End-to-End Security in the Presence of Intelligent Data Adapting Proxies: the Case of Authenticating Transcoded Streaming Media

Authors: Craig Gentry, A.H., Ravi Jain, Toshiro Kawahara, and Zulfikar Ramzan.

Abstract: We consider the problem of maintaining end-to-end security in the presence of intelligent proxies that may adaptively modify data being transmitted across a network. The video coding community considers this problem in the context of transcoding media streams (cf. Wee and Apostolopoulos, 2001, Apostolopoulos, Tan, and Wee, 2002, and Lin and Chen, 1999) but their approaches either fail to address authentication or fail to provide meaningful security guarantees. We present two provably-secure schemes, LISSA and TRESSA, that allow an intelligent network intermediary to intercept a stream signed by a content provider, and adapt it dynamically while preserving the ultimate receiver's ability to securely verify the content provider's signature (and, hence, authenticity and integrity of the data received).
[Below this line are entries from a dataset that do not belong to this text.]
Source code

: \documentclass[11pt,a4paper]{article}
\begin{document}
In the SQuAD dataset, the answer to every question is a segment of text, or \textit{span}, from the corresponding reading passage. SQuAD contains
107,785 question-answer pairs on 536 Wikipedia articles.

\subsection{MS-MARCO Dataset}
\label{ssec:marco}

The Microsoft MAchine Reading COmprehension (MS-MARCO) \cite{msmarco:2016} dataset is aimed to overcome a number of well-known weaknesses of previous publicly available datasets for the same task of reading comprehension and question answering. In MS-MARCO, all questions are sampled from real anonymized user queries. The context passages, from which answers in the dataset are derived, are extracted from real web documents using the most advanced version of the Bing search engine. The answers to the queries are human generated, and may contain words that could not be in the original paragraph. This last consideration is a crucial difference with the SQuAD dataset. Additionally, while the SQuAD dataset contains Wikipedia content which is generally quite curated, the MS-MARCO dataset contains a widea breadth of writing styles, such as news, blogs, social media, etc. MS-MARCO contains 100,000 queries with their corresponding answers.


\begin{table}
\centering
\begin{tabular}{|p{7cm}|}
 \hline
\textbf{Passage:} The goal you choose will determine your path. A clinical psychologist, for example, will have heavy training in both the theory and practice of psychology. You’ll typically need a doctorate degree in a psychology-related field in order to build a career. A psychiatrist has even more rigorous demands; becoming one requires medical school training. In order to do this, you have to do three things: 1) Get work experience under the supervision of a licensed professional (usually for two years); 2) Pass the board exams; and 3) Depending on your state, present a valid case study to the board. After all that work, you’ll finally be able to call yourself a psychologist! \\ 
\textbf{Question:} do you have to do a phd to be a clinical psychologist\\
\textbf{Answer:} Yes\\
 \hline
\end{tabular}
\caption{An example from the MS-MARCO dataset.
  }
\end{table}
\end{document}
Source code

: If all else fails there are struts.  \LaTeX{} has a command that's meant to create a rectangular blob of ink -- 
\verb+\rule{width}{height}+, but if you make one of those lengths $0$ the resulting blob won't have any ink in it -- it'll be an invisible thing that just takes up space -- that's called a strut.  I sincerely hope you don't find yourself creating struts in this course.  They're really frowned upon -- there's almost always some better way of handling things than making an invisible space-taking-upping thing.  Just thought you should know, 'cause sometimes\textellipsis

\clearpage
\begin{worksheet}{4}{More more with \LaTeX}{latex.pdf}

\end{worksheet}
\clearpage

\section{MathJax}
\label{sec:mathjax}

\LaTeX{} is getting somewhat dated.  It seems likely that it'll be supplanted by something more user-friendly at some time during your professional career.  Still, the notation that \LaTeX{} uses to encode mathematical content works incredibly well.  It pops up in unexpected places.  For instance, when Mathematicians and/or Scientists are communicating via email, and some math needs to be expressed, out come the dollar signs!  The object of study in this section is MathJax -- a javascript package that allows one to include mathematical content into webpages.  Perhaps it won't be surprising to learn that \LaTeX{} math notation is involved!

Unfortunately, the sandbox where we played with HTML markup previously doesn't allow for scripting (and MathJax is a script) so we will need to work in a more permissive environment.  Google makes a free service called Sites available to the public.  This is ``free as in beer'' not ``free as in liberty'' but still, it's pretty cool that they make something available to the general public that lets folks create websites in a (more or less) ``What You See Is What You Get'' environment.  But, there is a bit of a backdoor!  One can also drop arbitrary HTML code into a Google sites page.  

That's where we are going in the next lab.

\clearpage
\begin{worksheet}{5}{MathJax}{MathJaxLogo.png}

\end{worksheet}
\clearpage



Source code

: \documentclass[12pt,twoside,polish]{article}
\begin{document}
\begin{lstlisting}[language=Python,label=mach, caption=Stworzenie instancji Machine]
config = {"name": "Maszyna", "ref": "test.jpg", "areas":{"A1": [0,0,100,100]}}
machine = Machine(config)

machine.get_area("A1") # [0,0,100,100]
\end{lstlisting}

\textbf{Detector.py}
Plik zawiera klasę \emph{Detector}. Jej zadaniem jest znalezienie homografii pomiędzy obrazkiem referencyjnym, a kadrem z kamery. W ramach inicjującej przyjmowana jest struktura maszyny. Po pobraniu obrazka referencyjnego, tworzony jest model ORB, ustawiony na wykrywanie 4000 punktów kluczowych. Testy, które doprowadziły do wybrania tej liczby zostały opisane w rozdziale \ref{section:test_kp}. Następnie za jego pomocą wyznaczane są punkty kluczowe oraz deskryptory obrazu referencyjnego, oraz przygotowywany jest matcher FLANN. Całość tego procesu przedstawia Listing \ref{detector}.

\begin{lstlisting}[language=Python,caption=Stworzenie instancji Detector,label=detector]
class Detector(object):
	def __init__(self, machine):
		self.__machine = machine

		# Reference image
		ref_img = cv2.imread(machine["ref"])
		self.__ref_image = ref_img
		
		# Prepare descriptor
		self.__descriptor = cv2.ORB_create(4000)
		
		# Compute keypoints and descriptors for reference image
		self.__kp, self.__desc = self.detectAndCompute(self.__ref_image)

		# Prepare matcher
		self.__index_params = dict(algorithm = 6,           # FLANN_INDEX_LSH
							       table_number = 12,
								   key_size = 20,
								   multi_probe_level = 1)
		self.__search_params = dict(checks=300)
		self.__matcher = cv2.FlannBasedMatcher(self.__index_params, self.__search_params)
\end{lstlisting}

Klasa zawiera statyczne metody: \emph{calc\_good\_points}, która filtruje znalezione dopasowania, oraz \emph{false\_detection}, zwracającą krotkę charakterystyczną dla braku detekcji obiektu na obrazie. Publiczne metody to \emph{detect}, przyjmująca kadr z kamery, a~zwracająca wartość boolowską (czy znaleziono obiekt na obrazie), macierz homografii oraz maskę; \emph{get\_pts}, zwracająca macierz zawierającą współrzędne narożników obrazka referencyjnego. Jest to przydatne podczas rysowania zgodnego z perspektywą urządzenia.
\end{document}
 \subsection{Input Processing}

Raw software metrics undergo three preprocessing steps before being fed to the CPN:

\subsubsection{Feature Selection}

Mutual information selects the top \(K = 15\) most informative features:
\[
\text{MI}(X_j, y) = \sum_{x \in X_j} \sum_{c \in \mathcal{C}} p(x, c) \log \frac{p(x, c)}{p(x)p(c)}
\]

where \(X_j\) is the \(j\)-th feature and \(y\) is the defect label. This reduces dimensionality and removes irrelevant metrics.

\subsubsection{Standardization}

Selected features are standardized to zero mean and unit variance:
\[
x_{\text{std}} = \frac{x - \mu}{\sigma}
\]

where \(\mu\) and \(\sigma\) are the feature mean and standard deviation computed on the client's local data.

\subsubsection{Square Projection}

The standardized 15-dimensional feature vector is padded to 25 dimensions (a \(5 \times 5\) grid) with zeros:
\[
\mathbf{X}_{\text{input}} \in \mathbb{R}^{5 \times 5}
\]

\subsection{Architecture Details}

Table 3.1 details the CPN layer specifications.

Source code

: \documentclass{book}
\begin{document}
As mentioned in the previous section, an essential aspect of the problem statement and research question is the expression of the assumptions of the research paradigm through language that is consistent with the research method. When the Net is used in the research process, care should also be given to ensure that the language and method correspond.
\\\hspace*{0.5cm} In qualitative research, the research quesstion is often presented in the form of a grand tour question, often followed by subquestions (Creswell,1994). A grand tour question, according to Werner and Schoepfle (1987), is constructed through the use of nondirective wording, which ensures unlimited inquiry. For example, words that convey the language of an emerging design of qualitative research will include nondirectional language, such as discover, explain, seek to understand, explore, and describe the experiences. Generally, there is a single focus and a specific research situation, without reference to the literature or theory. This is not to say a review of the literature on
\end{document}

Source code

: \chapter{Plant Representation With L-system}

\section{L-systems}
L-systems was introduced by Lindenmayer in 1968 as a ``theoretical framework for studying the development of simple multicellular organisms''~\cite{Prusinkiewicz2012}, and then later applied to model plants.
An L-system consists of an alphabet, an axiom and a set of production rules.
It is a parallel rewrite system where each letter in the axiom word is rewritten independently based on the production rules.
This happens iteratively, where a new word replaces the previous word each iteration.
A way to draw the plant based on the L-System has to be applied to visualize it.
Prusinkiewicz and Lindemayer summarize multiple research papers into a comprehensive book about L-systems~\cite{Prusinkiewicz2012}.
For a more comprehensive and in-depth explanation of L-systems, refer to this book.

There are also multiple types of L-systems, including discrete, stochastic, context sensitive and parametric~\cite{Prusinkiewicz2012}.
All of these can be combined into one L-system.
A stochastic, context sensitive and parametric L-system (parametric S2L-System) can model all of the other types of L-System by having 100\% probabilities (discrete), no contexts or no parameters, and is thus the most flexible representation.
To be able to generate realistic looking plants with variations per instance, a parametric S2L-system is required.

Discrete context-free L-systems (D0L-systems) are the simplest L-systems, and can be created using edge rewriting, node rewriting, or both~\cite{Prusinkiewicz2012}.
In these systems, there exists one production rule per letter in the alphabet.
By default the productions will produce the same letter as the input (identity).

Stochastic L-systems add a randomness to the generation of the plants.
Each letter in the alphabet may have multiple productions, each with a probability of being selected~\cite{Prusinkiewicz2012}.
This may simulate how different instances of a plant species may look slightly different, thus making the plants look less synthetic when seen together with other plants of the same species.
Our schemes allow the intermediary to selectively remove portions of the stream and thus permit common media transcoding techniques such as scalable compression and multiple file switching. Moreover, a content provider only has to encode and sign its entire data stream once, as opposed to non-dynamically encoding and signing different versions for each anticipated combination of device, network configuration and channel condition. Our implementation results demonstrate efficiency.

Ref: To appear in IEEE Journal on Selected Areas of Communications, Special Issue on Intelligent Services and Applications in Next Generation Networks, IEEE Press, 2005.